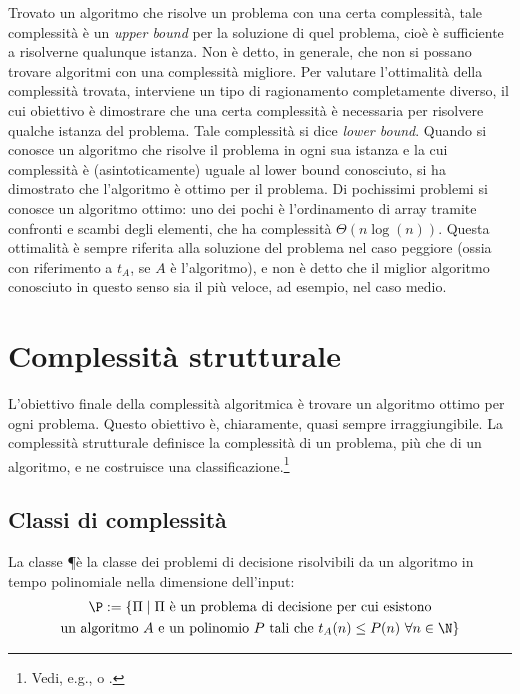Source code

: Trovato un algoritmo che risolve un problema con una certa complessità, tale complessità è un \emph{upper bound} per la soluzione di quel problema, cioè è sufficiente a risolverne qualunque istanza.
Non è detto, in generale, che non si possano trovare algoritmi con una complessità migliore.
Per valutare l'ottimalità della complessità trovata, interviene un tipo di ragionamento completamente diverso, il cui obiettivo è dimostrare che una certa complessità è necessaria per risolvere qualche istanza del problema. Tale complessità si dice \emph{lower bound}.
Quando si conosce un algoritmo che risolve il problema in ogni sua istanza e la cui complessità è (asintoticamente) uguale al lower bound conosciuto, si ha dimostrato che l'algoritmo è ottimo per il problema.
Di pochissimi problemi si conosce un algoritmo ottimo: uno dei pochi è l'ordinamento di array tramite confronti e scambi degli elementi, che ha complessità $\Theta(n\log(n))$.
Questa ottimalità è sempre riferita alla soluzione del problema nel caso peggiore (ossia con riferimento a $t_A$, se $A$ è l'algoritmo), e non è detto che il miglior algoritmo conosciuto in questo senso sia il più veloce, ad esempio, nel caso medio.



\section{Complessità strutturale}
L'obiettivo finale della complessità algoritmica è trovare un algoritmo ottimo per ogni problema.
Questo obiettivo è, chiaramente, quasi sempre irraggiungibile.
La complessità strutturale definisce la complessità di un problema, più che di un algoritmo, e ne costruisce una classificazione.\footnote{Vedi, e.g., \cite{Arora:09:computcompl} o \cite{complexityzoo}.}


\subsection{Classi di complessità}
\begin{defin}[P]
	La classe \P è la classe dei problemi di decisione risolvibili da un algoritmo in tempo polinomiale nella dimensione dell'input:
	\begin{gather*}
		\P :=\{\Pi\mid \Pi\text{ è un problema di decisione per cui esistono}\\
		\text{un algoritmo $A$ e un polinomio $P$ tali che }t_A(n)\leq P(n)~\forall n\in\N\}
	\end{gather*}
\end{defin}

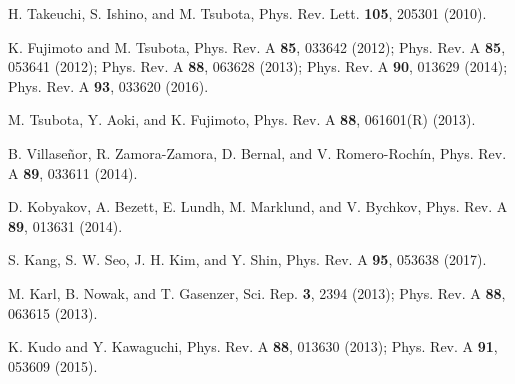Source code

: \documentclass[pra,aps,superscriptaddress,twocolumn]{revtex4-2}
\begin{document}
\begin{thebibliography}{99}
H. Takeuchi, S. Ishino, and M. Tsubota,
Phys. Rev. Lett. \textbf{105}, 205301 (2010).

K. Fujimoto and M. Tsubota,
Phys. Rev. A \textbf{85}, 033642 (2012);
Phys. Rev. A \textbf{85}, 053641 (2012);
Phys. Rev. A \textbf{88}, 063628 (2013);
Phys. Rev. A \textbf{90}, 013629 (2014);
Phys. Rev. A \textbf{93}, 033620 (2016).

M. Tsubota, Y. Aoki, and K. Fujimoto,
Phys. Rev. A \textbf{88}, 061601(R) (2013).

B. Villase\~nor, R. Zamora-Zamora, D. Bernal, and V. Romero-Roch\'in,
Phys. Rev. A \textbf{89}, 033611 (2014).

D. Kobyakov, A. Bezett, E. Lundh, M. Marklund, and V. Bychkov,
Phys. Rev. A \textbf{89}, 013631 (2014).

S. Kang, S. W. Seo, J. H. Kim, and Y. Shin,
Phys. Rev. A \textbf{95}, 053638 (2017).

M. Karl, B. Nowak, and T. Gasenzer,
Sci. Rep. \textbf{3}, 2394 (2013);
Phys. Rev. A \textbf{88}, 063615 (2013).

K. Kudo and Y. Kawaguchi,
Phys. Rev. A \textbf{88}, 013630 (2013);
Phys. Rev. A \textbf{91}, 053609 (2015).


\end{thebibliography}
\end{document}
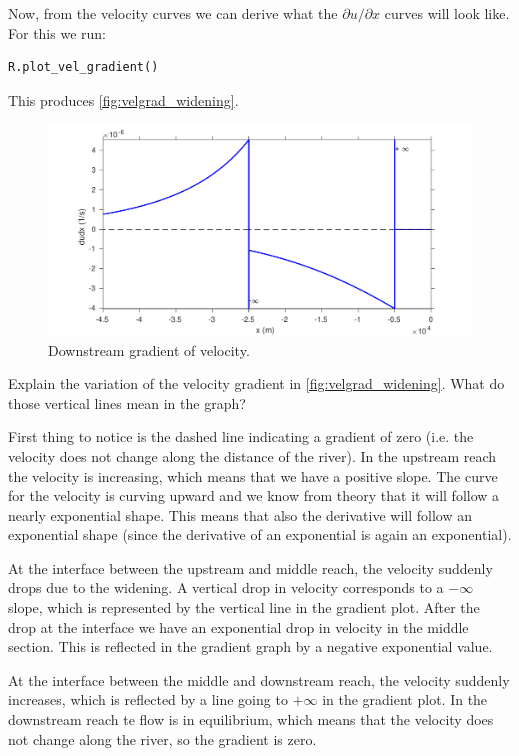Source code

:\documentclass[a4paper]{article}
\newcommand{\lpder}[2]{\partial#1/\partial#2}
\begin{document}
Now, from the velocity curves we can derive what the $\lpder{u}{x}$ curves will look like.
For this we run:
\begin{lstlisting}
R.plot_vel_gradient()
\end{lstlisting}
This produces \autoref{fig:velgrad_widening}.
\begin{figure}[ht]
  \centering
  \includegraphics[width=\linewidth]{matlab/velgrad_widening.pdf}
  \caption{Downstream gradient of velocity.}
  \label{fig:velgrad_widening}
\end{figure}
\begin{exercise}
  Explain the variation of the velocity gradient in \autoref{fig:velgrad_widening}. What do those vertical lines mean in the graph?
\end{exercise}

\begin{solution}
  First thing to notice is the dashed line indicating a gradient of zero (i.e. the velocity does not change along the distance of the river). In the upstream reach the velocity is increasing, which means that we have a positive slope. The curve for the velocity is curving upward and we know from theory that it will follow a nearly exponential shape. This means that also the derivative will follow an exponential shape (since the derivative of an exponential is again an exponential).
  
  At the interface between the upstream and middle reach, the velocity suddenly drops due to the widening. A vertical drop in velocity corresponds to a $-\infty$ slope, which is represented by the vertical line in the gradient plot. After the drop at the interface we have an exponential drop in velocity in the middle section. This is reflected in the gradient graph by a negative exponential value. 
  
  At the interface between the middle and downstream reach, the velocity suddenly increases, which is reflected by a line going to $+\infty$ in the gradient plot. In the downstream reach te flow is in equilibrium, which means that the velocity does not change along the river, so the gradient is zero.
\end{solution}
\end{document}
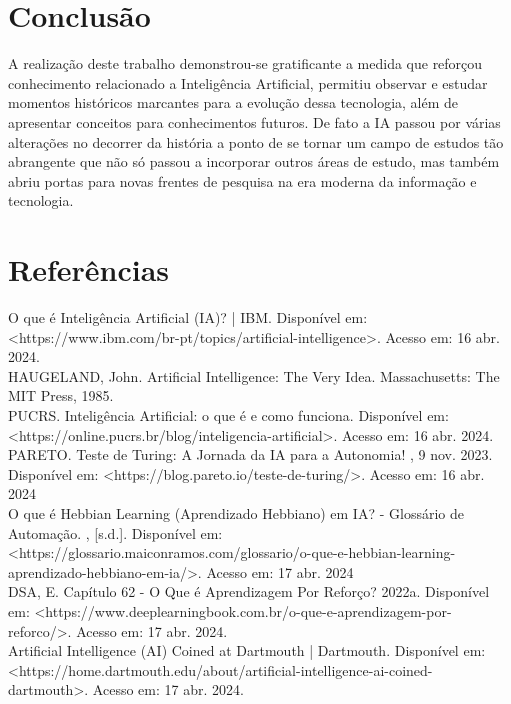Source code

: \documentclass[a4paper,12pt]{article}
\begin{document}
\section{Conclusão}

A realização deste trabalho demonstrou-se gratificante a medida que reforçou conhecimento relacionado a Inteligência Artificial, permitiu observar e estudar momentos históricos marcantes para a evolução dessa tecnologia, além de apresentar conceitos para conhecimentos futuros. De fato a IA passou por várias alterações no decorrer da história a ponto de se tornar um campo de estudos tão abrangente que não só passou a incorporar outros áreas de estudo, mas também abriu portas para novas frentes de pesquisa na era moderna da informação e tecnologia.

\section{Referências}
\noindent O que é Inteligência Artificial (IA)? | IBM. Disponível em: <https://www.ibm.com/br-pt/topics/artificial-intelligence>. Acesso em: 16 abr. 2024.  \\

\noindent HAUGELAND, John. Artificial Intelligence: The Very Idea. Massachusetts: The MIT Press, 1985.\\ 

\noindent PUCRS. Inteligência Artificial: o que é e como funciona. Disponível em: <https://online.pucrs.br/blog/inteligencia-artificial>. Acesso em: 16 abr. 2024. \\

\noindent PARETO. Teste de Turing: A Jornada da IA para a Autonomia! , 9 nov. 2023. Disponível em: <https://blog.pareto.io/teste-de-turing/>. Acesso em: 16 abr. 2024\\

\noindent O que é Hebbian Learning (Aprendizado Hebbiano) em IA? - Glossário de Automação. , [s.d.]. Disponível em: <https://glossario.maiconramos.com/glossario/o-que-e-hebbian-learning-aprendizado-hebbiano-em-ia/>. Acesso em: 17 abr. 2024 \\

\noindent DSA, E. Capítulo 62 - O Que é Aprendizagem Por Reforço? 2022a. Disponível em: <https://www.deeplearningbook.com.br/o-que-e-aprendizagem-por-reforco/>. Acesso em: 17 abr. 2024. \\

\noindent Artificial Intelligence (AI) Coined at Dartmouth | Dartmouth. Disponível em: <https://home.dartmouth.edu/about/artificial-intelligence-ai-coined-dartmouth>. Acesso em: 17 abr. 2024. \\
\end{document}
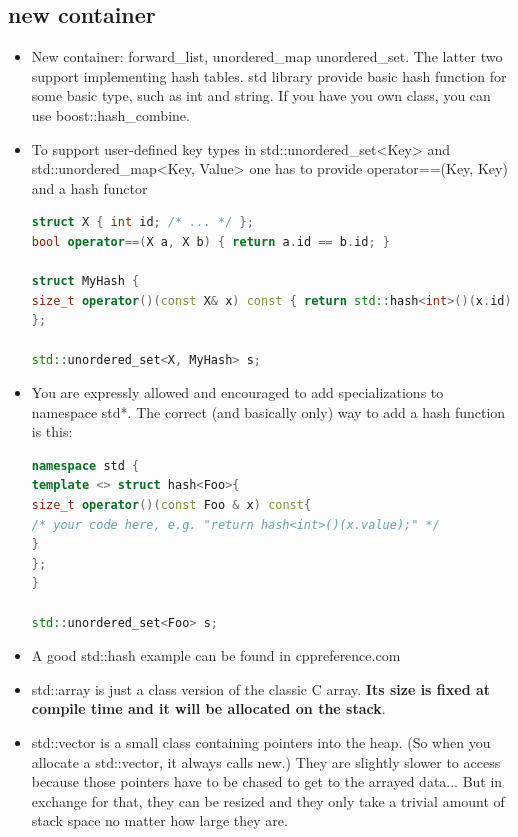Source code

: \documentclass[a4paper,11pt,twoside]{book}
\begin{document}
\subsection{new container}
\begin{itemize}

\item New container: forward\_list, unordered\_map unordered\_set.  The latter two support implementing hash tables. std library provide basic hash function for some basic type, such as int and string. If you have you own class, you can use boost::hash\_combine. 

\item To support user-defined key types in std::unordered\_set<Key> and std::unordered\_map<Key, Value> one has to provide operator==(Key, Key) and a hash functor
\begin{lstlisting}[frame=single, language=c++]
struct X { int id; /* ... */ };
bool operator==(X a, X b) { return a.id == b.id; }

struct MyHash {
size_t operator()(const X& x) const { return std::hash<int>()(x.id); }
};

std::unordered_set<X, MyHash> s;
\end{lstlisting}

\item You are expressly allowed and encouraged to add specializations to namespace std*. The correct (and basically only) way to add a hash function is this:
\begin{lstlisting}[frame=single, language=c++]
namespace std {
template <> struct hash<Foo>{
size_t operator()(const Foo & x) const{
/* your code here, e.g. "return hash<int>()(x.value);" */
}
};
}

std::unordered_set<Foo> s;
\end{lstlisting}
\item A good std::hash example can be found in cppreference.com 

\item std::array is just a class version of the classic C array. \textbf{Its size is fixed at compile time and it will be allocated  on the stack}.

\item std::vector is a small class containing pointers into the heap. (So when you allocate a std::vector, it always calls new.) They are slightly slower to access because those pointers have to be chased to get to the arrayed data... But in exchange for that, they can be resized and they only take a trivial amount of stack space no matter how large they are.



\end{itemize}
\end{document}
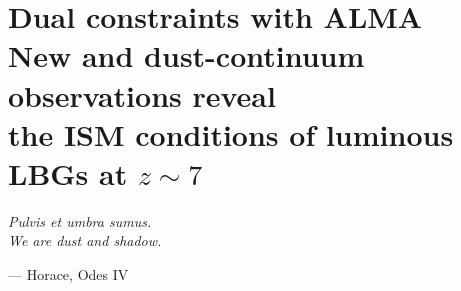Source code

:\chapter[Dual constraints with ALMA]{Dual constraints with ALMA \\[2ex]\large{New \texorpdfstring{\OIIILam}{[O III] 88 μm} and dust-continuum observations reveal\\[-1ex]the ISM conditions of luminous LBGs at \texorpdfstring{$z \sim 7$}{z ∼ 7}}}
\label{ch:Dual_constraints_with_ALMA}

\ifsetDraft
\else
    \vspace{8ex}
    \setlength{\epigraphwidth}{0.25\textwidth}
    \epigraph{\textit{Pulvis et umbra sumus.}
        \\
        \vspace{2ex}
        \textit{We are dust and shadow.}}{--- Horace, Odes IV}

    
    \BgThispage
    
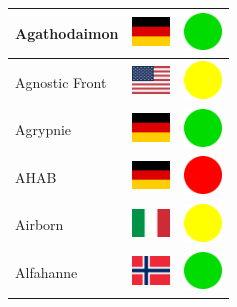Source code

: \documentclass[12pt, a4paper, twoside]{report}
\begin{document}
\begin{center}
\begin{longtable}{|p{5cm}|p{2cm}|p{2cm}|}
 Agathodaimon                                               & \includegraphics[width=1cm]{../4x3/de} &   \includegraphics[width=1cm]{../likes/y} \\ \hline
 Agnostic Front                                             & \includegraphics[width=1cm]{../4x3/us} &   \includegraphics[width=1cm]{../likes/m} \\ \hline
 Agrypnie                                                   & \includegraphics[width=1cm]{../4x3/de} &   \includegraphics[width=1cm]{../likes/y} \\ \hline
 AHAB                                                       & \includegraphics[width=1cm]{../4x3/de} &   \includegraphics[width=1cm]{../likes/n} \\ \hline
 Airborn                                                    & \includegraphics[width=1cm]{../4x3/it} &   \includegraphics[width=1cm]{../likes/m} \\ \hline
 Alfahanne                                                  & \includegraphics[width=1cm]{../4x3/no} &   \includegraphics[width=1cm]{../likes/y} \\ \hline

\end{longtable}
\end{center}
\end{document}
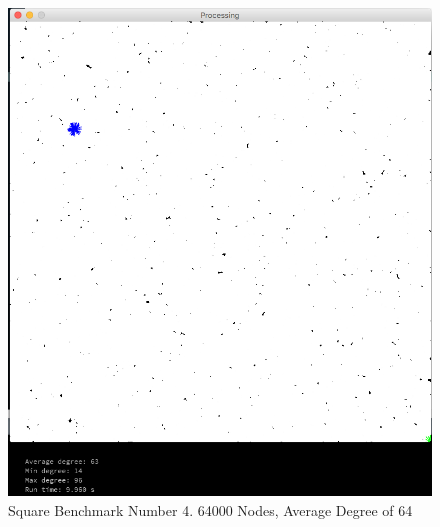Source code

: \documentclass{article}
\begin{document}
\begin{center}
    \begin{figure}
        \includegraphics[scale=0.45]{./images/square_3.png}
        \caption{Square Benchmark Number 4. 64000 Nodes, Average Degree of 64}
        \label{square3}
    \end{figure}
\end{center}
\end{document}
—————
How to complete this task
Copy out whichever lines of the listing contain the word "textit".

Solved problem
    \epigraph{\textit{Pulvis et umbra sumus.}
        \textit{We are dust and shadow.}}{--- Horace, Odes IV}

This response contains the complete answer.